Women who bully other women at the workplace

Women who bully other women at the workplace

A lot has been said about the hard, unfair, and sexist manner in which women are treated at the work place. Not much has been said, however, about women who bully, intimidate, and generally make life hell for other women. Sisterhood can take a backseat while the ladies battle it out, although often it is a one-sided battle.
If you are unable to consider the bullying potential of a female, there are two examples of women who epitomize the quintessential workplace bully; one is a fictional character from a movie, while the other is larger than life.
Miranda Priestley, a character essayed by Meryl Streep in the film “The Devil Wears Prada”, epitomizes a boss and bully from hell. She consistently belittles her intern Andy Sachs [played by Anne Hathaway] and makes every day of her working life full of stress and no reward.
Ekta Kapoor, one of the sole female producers of both film and television serials in India, is a self-confessed slave driver and bully, although in a solely professional context, she clarifies. Ekta is known for her strict standards and unpleasant temper, and woe betide anybody who disagrees with her. Whether her attitude is part of a ploy to gain some respect in a male-dominated industry, remains to be seen.
Both the onscreen bully and the real life “businesslike” bully exude similar behavioral traits displayed by an average workplace bully, which are both feared as well as hated by the people who endure them.
There are three primary myths pertaining to female bullies at the workplace need to be dealt with immediately, a) women can’t bully b) women only bully other women and c) this bullying only occurs between highly ranked women and their juniors. All of the above are untrue. Women are equally, if not more capable of bullying colleagues, especially other women.

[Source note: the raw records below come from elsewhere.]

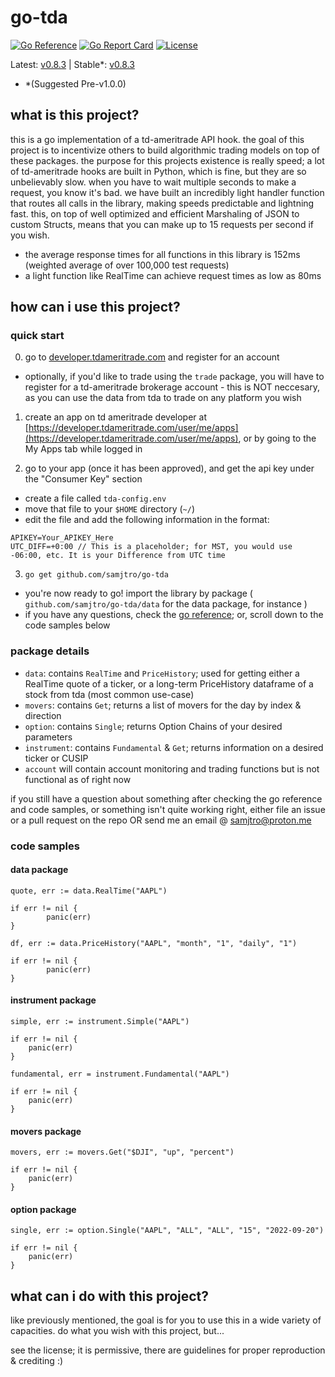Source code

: # go-tda
[![Go Reference](https://pkg.go.dev/badge/github.com/samjtro/go-tda.svg)](https://pkg.go.dev/github.com/samjtro/go-tda)
[![Go Report Card](https://goreportcard.com/badge/github.com/samjtro/go-tda)](https://goreportcard.com/report/github.com/samjtro/go-tda)
[![License](https://img.shields.io/badge/license-Apache2-brightgreen.svg)](LICENSE)

Latest: [v0.8.3](https://github.com/samjtro/go-tda/tree/main) | Stable*: [v0.8.3](https://github.com/samjtro/go-tda/tree/stable)
- *(Suggested Pre-v1.0.0)

## what is this project?

this is a go implementation of a td-ameritrade API hook. the goal of this project is to incentivize others to build algorithmic trading models on top of these packages. the purpose for this projects existence is really speed; a lot of td-ameritrade hooks are built in Python, which is fine, but they are so unbelievably slow. when you have to wait multiple seconds to make a request, you know it's bad. we have built an incredibly light handler function that routes all calls in the library, making speeds predictable and lightning fast. this, on top of well optimized and efficient Marshaling of JSON to custom Structs, means that you can make up to 15 requests per second if you wish.
- the average response times for all functions in this library is 152ms (weighted average of over 100,000 test requests)
- a light function like RealTime can achieve request times as low as 80ms

## how can i use this project?

### quick start

0. go to [developer.tdameritrade.com](https://developer.tdameritrade.com/) and register for an account
- optionally, if you'd like to trade using the `trade` package, you will have to register for a td-ameritrade brokerage account - this is NOT neccesary, as you can use the data from tda to trade on any platform you wish  

1. create an app on td ameritrade developer at [https://developer.tdameritrade.com/user/me/apps](https://developer.tdameritrade.com/user/me/apps), or by going to the My Apps tab while logged in  

2. go to your app (once it has been approved), and get the api key under the "Consumer Key" section  
- create a file called `tda-config.env`
- move that file to your `$HOME` directory (`~/`)
- edit the file and add the following information in the format:

```
APIKEY=Your_APIKEY_Here
UTC_DIFF=+0:00 // This is a placeholder; for MST, you would use -06:00, etc. It is your Difference from UTC time
```

3. `go get github.com/samjtro/go-tda`

- you're now ready to go! import the library by package ( `github.com/samjtro/go-tda/data` for the data package, for instance )
- if you have any questions, check the [go reference](https://pkg.go.dev/github.com/samjtro/go-tda); or, scroll down to the code samples below

### package details

- `data`: contains `RealTime` and `PriceHistory`; used for getting either a RealTime quote of a ticker, or a long-term PriceHistory dataframe of a stock from tda (most common use-case)
- `movers`: contains `Get`; returns a list of movers for the day by index & direction
- `option`: contains `Single`; returns Option Chains of your desired parameters
- `instrument`: contains `Fundamental` & `Get`; returns information on a desired ticker or CUSIP
- `account` will contain account monitoring and trading functions but is not functional as of right now   

if you still have a question about something after checking the go reference and code samples, or something isn't quite working right, either file an issue or a pull request on the repo OR send me an email @ samjtro@proton.me

### code samples

#### data package

```
quote, err := data.RealTime("AAPL")

if err != nil {
        panic(err)
}

df, err := data.PriceHistory("AAPL", "month", "1", "daily", "1")

if err != nil {
        panic(err)
}
```

#### instrument package

```
simple, err := instrument.Simple("AAPL")

if err != nil {
	panic(err)
}

fundamental, err = instrument.Fundamental("AAPL")

if err != nil {
	panic(err)
}
```

#### movers package

```
movers, err := movers.Get("$DJI", "up", "percent")

if err != nil {
	panic(err)
}
```

#### option package

```
single, err := option.Single("AAPL", "ALL", "ALL", "15", "2022-09-20")

if err != nil {
	panic(err)
}
```

## what can i do with this project?

like previously mentioned, the goal is for you to use this in a wide variety of capacities. do what you wish with this project, but...  

see the license; it is permissive, there are guidelines for proper reproduction & crediting :)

Women bully women for a variety of reasons, but insecurity appears to be the leading reason for this toxic behavior. This explains why new employees are often at the receiving end of bullying, especially if they are [according to the bully] good looking, well qualified and more adept at their work than older employees. Sexism is not just restricted to men and women, it occurs within women and other women as well.
Women are considerably more focused on bullying other women purely on the basis of physical attributes and external appearance as well. There is no escaping from a female colleague who constantly sniggers and passes rude remarks about someone’s outfit, make up, and even their hairstyle. On the surface, this appears to be a non-issue, but if consistently targeted, could cause acute distress and disturbance to the targeted individual.
If a female bully feels threatened by a female colleague who performs more efficiently at the workplace, or quickly becomes popular with fellow colleagues, she will go out of her way to challenge the credibility of the person by gossiping, spreading slander, even starting secret hate campaigns at work against her. Repeated behavior of this sort might succeed in misleading others to participate in the bullying process.
Social media and social media networking platforms are the bully’s new best friend. Workplace bullying and politics often make their way to internet pages and websites, and there have been reported cases of women who have digitally altered and uploaded photographs of their “rivals” in order to belittle and humiliate them.
Female bullies at work are rarely physically abusive, but make up for the lack of physical abuse by meting out extremely hurtful verbal abuse towards their female targets. The saying about emotional wounds taking longer to heal than physical wounds stands true as bullied women whose plight is not addressed, are likely to become depressed and feel demotivated.
The most effective way to deal with a female bully at work is to confront her head-on, direct confrontations are never peaceful, but they will get the issue out in public for sure. It is helpful to enlist the help and support of fellow colleagues and supportive seniors who can act as mediators in the peace-making process if there is to be one. It is important for the bully to know that they are not being productive or mature with their intimidation tactics, and that the person whom they are bullying is no longer going to tolerate it silently. In the rare instance that this solution-oriented move fails, file an official complaint and begin investing in your peace of mind.